I think this space is going to be an outlet for me to rant about random stuff soon.
I don’t know why I am feeling so stressed. Or is this even stress? Or this might even by self-doubt, just myself telling myself that: y’know you might not be able to do it. Why hang on to it so tightly?
I went on to talk to a “friend” and the self doubt creeps in more and more. It is really something that I have to overcome myself isn’t it? I must tell myself that it is really idiotic to think this way and that I should really really really have more confidence in myself even though others may not be confident in me.
I guess I am still afraid because I am partly still stuck in the shadow of unhappiness. Can I really do this without having the same thing repeat again? Part of me feels that I still need people’s approval to handle this, but another part of me says that I know I can do this, I just need to find it in myself to believe and not care about what others are saying.
No matter how tired or how stressed I am, I can’t show it. (Except maybe here). It feels as if I’m treading very very carefully on turbulent waters. One small slip and I may fall off and drown. Sometimes you just wanna do things just for random reasons, just because you can and not because you have to be careful.

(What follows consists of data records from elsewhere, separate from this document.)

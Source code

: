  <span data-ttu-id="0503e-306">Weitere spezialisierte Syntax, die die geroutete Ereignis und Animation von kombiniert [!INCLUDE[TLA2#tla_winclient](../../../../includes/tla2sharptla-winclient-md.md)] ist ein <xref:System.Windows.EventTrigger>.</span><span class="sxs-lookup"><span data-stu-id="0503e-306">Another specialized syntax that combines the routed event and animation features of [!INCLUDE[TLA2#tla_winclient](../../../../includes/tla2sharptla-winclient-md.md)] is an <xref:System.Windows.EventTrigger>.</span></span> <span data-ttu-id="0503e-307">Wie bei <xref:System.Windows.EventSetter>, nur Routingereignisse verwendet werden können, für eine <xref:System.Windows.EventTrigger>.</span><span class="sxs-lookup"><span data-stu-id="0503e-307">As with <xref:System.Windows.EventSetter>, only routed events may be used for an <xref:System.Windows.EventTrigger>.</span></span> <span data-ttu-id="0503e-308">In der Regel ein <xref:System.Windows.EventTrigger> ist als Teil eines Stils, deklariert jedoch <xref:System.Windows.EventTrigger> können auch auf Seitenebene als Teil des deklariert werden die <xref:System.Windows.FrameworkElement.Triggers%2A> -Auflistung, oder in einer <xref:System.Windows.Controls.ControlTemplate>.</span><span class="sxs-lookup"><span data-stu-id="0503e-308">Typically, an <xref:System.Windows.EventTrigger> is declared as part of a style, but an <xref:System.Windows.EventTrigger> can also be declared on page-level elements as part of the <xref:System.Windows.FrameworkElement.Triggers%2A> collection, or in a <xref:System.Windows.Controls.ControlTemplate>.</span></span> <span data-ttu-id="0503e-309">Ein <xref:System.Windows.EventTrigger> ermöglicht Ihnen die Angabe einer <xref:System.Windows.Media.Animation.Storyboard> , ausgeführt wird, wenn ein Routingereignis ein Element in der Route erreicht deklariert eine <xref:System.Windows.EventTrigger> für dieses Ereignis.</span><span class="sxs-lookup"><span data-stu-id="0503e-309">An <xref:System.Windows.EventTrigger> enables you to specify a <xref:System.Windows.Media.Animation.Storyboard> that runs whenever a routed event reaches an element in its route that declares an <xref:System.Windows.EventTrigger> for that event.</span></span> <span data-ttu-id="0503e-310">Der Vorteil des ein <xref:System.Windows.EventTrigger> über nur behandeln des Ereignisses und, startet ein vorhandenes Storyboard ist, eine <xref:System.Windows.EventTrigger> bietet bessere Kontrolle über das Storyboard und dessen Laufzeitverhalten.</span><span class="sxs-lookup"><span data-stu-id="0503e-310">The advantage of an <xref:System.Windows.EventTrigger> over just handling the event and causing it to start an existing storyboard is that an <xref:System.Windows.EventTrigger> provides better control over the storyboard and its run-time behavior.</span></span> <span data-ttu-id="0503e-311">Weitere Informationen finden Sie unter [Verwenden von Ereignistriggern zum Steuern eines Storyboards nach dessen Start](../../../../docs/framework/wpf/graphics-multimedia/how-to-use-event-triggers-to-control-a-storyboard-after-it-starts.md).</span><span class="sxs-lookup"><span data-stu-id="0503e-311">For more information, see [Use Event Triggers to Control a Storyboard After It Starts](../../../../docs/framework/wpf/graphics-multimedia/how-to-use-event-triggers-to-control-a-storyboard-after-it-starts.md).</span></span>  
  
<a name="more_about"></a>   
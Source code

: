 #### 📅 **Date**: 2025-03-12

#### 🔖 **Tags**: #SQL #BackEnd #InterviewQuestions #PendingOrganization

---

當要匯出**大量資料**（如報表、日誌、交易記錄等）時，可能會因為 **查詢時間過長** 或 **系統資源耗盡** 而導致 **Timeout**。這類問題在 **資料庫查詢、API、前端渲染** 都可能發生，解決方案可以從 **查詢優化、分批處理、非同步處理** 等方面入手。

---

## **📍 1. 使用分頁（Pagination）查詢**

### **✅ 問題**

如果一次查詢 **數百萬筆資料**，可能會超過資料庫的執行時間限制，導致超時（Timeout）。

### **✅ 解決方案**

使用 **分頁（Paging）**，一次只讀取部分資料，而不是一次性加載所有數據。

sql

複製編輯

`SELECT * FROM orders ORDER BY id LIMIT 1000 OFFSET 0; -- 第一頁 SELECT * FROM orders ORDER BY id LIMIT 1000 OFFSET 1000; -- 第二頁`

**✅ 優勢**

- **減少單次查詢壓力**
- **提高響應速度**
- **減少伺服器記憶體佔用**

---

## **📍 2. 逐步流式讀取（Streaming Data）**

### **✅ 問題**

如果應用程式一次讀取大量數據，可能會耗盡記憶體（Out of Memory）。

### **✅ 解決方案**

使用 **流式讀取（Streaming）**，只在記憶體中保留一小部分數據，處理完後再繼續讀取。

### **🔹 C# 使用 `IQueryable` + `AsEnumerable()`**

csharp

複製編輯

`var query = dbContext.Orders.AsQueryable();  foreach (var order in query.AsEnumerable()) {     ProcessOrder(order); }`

I’m not unhappy with these lot. Maybe what I’m feeling is worry, because I don’t know how to deal with it and I pray and pray for the strength to go through it. I used to wish that someone would understand and come by to give me a pat on my back and say: it’s alright, you’re doing fine. You just have to keep going and you’ll get there. But now I realised, I guess that’s not what I really want. It would be nice if someone did that, but essentially I guess it boils down to me being able to cheer myself on.
“Reluctance to failure, I refuse to cry”. Words that I will live by for the next year to come.